* **WORK TO COMPLETE**
Show each line of the records below where the word "wird" occurs.

============================================================

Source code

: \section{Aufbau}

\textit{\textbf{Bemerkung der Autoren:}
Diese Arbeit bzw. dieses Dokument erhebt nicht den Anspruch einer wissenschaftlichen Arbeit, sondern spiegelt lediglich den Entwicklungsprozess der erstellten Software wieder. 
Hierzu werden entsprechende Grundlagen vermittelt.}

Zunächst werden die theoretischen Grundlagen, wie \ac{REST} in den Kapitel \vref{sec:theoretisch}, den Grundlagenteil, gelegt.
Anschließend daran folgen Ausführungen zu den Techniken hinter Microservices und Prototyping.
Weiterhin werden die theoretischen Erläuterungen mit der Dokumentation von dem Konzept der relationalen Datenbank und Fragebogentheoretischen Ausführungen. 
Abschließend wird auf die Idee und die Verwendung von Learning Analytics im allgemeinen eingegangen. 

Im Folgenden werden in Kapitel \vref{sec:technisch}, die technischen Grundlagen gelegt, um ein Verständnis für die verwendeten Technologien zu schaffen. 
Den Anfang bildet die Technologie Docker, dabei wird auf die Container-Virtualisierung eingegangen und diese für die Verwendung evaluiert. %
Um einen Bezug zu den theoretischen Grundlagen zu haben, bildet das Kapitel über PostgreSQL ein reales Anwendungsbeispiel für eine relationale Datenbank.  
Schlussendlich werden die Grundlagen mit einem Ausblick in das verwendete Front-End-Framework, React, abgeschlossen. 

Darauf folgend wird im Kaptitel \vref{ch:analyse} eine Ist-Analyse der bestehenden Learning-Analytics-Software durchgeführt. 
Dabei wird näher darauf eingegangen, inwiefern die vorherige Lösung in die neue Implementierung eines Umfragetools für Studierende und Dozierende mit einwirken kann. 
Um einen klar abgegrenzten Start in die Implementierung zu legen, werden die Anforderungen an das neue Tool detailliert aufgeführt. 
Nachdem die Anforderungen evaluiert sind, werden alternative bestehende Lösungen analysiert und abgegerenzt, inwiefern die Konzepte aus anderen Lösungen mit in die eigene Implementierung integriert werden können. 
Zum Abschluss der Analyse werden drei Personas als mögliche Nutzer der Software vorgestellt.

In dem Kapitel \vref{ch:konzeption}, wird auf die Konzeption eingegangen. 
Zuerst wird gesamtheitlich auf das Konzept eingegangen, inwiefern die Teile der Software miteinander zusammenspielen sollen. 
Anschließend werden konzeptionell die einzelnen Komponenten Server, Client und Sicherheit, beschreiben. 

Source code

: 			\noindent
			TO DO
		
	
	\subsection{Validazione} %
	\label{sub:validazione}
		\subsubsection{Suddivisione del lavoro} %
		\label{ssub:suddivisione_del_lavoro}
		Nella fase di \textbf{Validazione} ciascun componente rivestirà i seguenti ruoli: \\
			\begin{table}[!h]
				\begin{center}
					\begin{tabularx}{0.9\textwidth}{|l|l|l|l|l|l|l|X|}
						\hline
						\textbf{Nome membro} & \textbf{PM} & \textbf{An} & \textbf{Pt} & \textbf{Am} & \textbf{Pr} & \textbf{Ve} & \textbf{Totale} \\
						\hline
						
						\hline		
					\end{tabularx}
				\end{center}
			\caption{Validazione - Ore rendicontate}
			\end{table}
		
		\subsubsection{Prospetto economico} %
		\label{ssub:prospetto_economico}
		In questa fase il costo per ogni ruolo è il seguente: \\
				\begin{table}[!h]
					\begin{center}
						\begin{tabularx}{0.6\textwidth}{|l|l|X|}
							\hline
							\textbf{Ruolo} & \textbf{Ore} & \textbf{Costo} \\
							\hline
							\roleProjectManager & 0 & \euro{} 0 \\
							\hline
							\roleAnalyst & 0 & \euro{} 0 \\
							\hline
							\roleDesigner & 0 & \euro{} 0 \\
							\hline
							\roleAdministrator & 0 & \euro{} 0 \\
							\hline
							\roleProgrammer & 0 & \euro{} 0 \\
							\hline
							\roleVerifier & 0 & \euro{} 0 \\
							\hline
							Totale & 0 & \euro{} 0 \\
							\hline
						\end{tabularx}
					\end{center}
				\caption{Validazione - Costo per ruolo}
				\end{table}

============================================================

* **OUTPUT BELOW**
Abschließend wird auf die Idee und die Verwendung von Learning Analytics im allgemeinen eingegangen. 
Den Anfang bildet die Technologie Docker, dabei wird auf die Container-Virtualisierung eingegangen und diese für die Verwendung evaluiert. %
Darauf folgend wird im Kaptitel \vref{ch:analyse} eine Ist-Analyse der bestehenden Learning-Analytics-Software durchgeführt. 
Dabei wird näher darauf eingegangen, inwiefern die vorherige Lösung in die neue Implementierung eines Umfragetools für Studierende und Dozierende mit einwirken kann. 
In dem Kapitel \vref{ch:konzeption}, wird auf die Konzeption eingegangen. 
Zuerst wird gesamtheitlich auf das Konzept eingegangen, inwiefern die Teile der Software miteinander zusammenspielen sollen. 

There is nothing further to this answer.